3.1. Design Overview
There are currently two different implementation modes for CNN due to its hierarchical structure; one is Streaming Architectures and the other is Single Computation Engine. The former which allocates corresponding hardware resources to each network layer has the following three characteristics: (1) it can realize inter-layer parallelism and flexibly control the parallelism within each layer. (2) It is highly customized and inflexible. (3) The demand for resources is high and only applies to small networks. The latter means that different network layers share the same accelerator through resource reuse, which is a non-highly customized architecture, is more flexible, and is easier to migrate between platforms. Therefore, considering the limited resources of the hardware platform and the parallelism of fully developing the single-layer network structure, we design the system architecture in the single computation engine mode, as shown in Figure 3.

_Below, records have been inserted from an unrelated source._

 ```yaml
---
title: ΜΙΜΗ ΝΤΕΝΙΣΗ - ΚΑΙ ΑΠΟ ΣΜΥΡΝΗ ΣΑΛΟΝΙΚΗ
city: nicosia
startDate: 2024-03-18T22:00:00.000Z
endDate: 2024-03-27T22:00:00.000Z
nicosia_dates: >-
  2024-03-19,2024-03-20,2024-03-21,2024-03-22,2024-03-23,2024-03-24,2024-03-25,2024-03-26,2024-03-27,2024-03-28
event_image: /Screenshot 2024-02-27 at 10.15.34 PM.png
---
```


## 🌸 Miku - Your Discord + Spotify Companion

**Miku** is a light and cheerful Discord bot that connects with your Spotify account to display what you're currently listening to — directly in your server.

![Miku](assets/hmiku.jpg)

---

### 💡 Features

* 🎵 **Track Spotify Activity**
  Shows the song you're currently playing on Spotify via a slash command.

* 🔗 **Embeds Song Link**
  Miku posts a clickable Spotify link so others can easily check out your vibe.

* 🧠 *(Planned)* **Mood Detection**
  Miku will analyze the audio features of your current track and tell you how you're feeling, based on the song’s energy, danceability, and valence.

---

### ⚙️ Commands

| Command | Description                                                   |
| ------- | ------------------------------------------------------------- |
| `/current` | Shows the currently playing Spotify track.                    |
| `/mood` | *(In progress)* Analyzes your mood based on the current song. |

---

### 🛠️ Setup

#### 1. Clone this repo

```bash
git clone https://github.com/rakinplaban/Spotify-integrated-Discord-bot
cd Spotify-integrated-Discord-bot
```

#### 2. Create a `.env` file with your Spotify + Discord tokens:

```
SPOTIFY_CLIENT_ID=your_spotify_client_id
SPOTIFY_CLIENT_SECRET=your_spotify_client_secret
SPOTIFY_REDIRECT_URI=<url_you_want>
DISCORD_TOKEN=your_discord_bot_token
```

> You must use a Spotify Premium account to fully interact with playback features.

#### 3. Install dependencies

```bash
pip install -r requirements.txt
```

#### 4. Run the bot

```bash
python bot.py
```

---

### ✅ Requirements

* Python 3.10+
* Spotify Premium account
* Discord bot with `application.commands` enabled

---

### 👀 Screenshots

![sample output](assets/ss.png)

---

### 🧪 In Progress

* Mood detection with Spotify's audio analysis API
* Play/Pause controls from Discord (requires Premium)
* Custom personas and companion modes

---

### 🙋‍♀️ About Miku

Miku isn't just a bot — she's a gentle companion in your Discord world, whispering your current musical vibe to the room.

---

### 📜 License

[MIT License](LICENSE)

The system architecture mainly includes external memory Double Data Rate (DDR), processing system (PS), on-chip buffer, accelerator in programmable logic (PL), and on-chip and off-chip bus interconnection. The initial image data and weights are pre-stored in the external memory DDR. PS and PL are interconnected through the AXI4 bus. The accelerator receives configuration signals from the CPU through the AXI4_Lite bus (e.g., convolution kernel size, stride, performs standard convolution or depthwise convolution, etc.). Under the action of the DDR controller in the PS, the weight and input data of the current layer required by the accelerator are read from the DDR and are converted from the AXI4_memory map format to the AXI4_streaming format into the on-chip buffer of the accelerator under the action of the Direct Memory Access (DMA). The buffer of the IP core uses the AXI4_Streaming interface and the ping-pong mode. One buffer acts as a producer for receiving data from the DMA and the other is used to participate in the current calculation of the IP core, called a consumer. In the next stage, the producer and the consumer swap. After being processed by the accelerator, the output is sent back to the DDR through the AXI4 bus and the above operation is repeated until the calculation of the entire network model is completed.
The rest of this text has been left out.